Start of Material shown

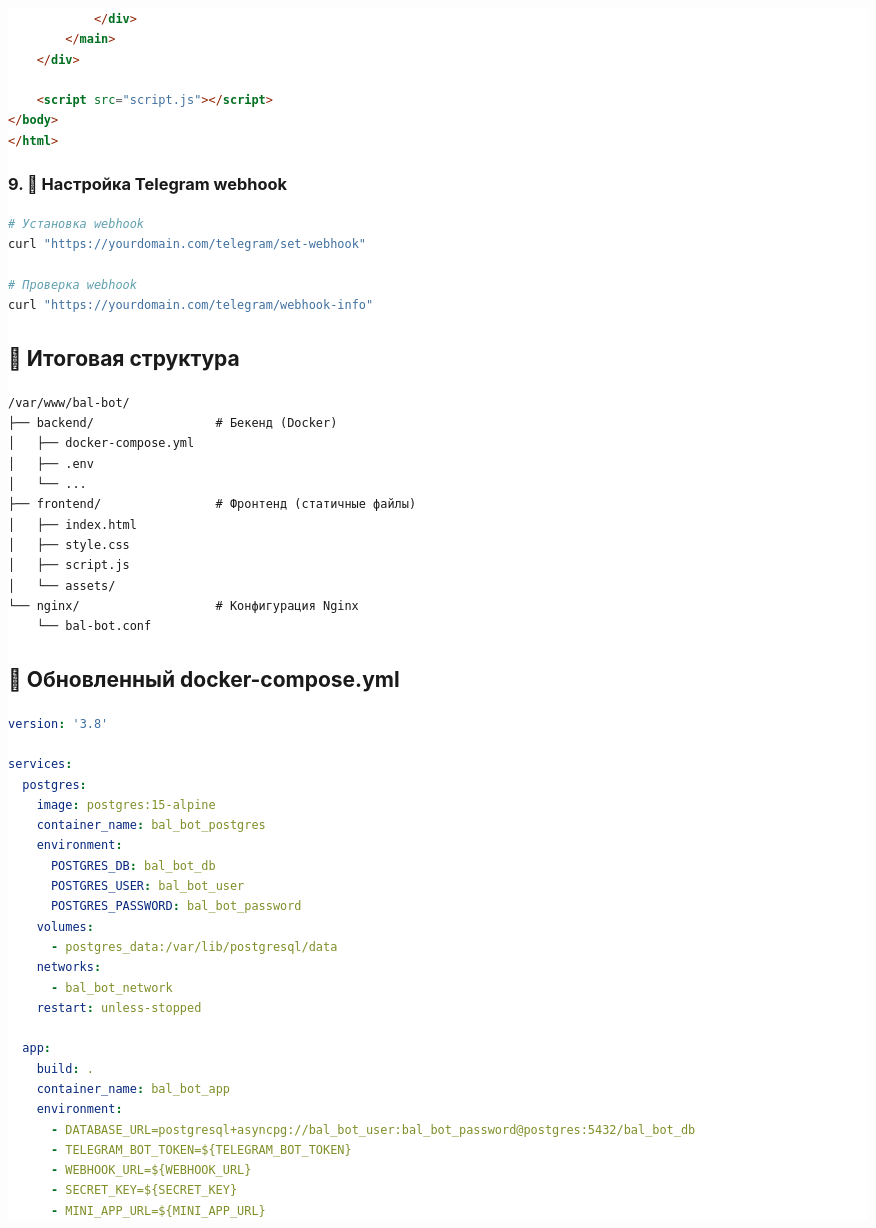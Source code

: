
 ```html
            </div>
        </main>
    </div>
    
    <script src="script.js"></script>
</body>
</html>
```

### 9. 🤖 Настройка Telegram webhook

```bash
# Установка webhook
curl "https://yourdomain.com/telegram/set-webhook"

# Проверка webhook
curl "https://yourdomain.com/telegram/webhook-info"
```

## 🎯 Итоговая структура

```
/var/www/bal-bot/
├── backend/                 # Бекенд (Docker)
│   ├── docker-compose.yml
│   ├── .env
│   └── ...
├── frontend/                # Фронтенд (статичные файлы)
│   ├── index.html
│   ├── style.css
│   ├── script.js
│   └── assets/
└── nginx/                   # Конфигурация Nginx
    └── bal-bot.conf
```

## 🔧 Обновленный docker-compose.yml

```yaml
version: '3.8'

services:
  postgres:
    image: postgres:15-alpine
    container_name: bal_bot_postgres
    environment:
      POSTGRES_DB: bal_bot_db
      POSTGRES_USER: bal_bot_user
      POSTGRES_PASSWORD: bal_bot_password
    volumes:
      - postgres_data:/var/lib/postgresql/data
    networks:
      - bal_bot_network
    restart: unless-stopped

  app:
    build: .
    container_name: bal_bot_app
    environment:
      - DATABASE_URL=postgresql+asyncpg://bal_bot_user:bal_bot_password@postgres:5432/bal_bot_db
      - TELEGRAM_BOT_TOKEN=${TELEGRAM_BOT_TOKEN}
      - WEBHOOK_URL=${WEBHOOK_URL}
      - SECRET_KEY=${SECRET_KEY}
      - MINI_APP_URL=${MINI_APP_URL}
```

End of Material shown

◆ **Problem to work on**: Which lines contain "script"? Copy each of them from the listing.

◆ **Solution**:
    <script src="script.js"></script>
│   ├── script.js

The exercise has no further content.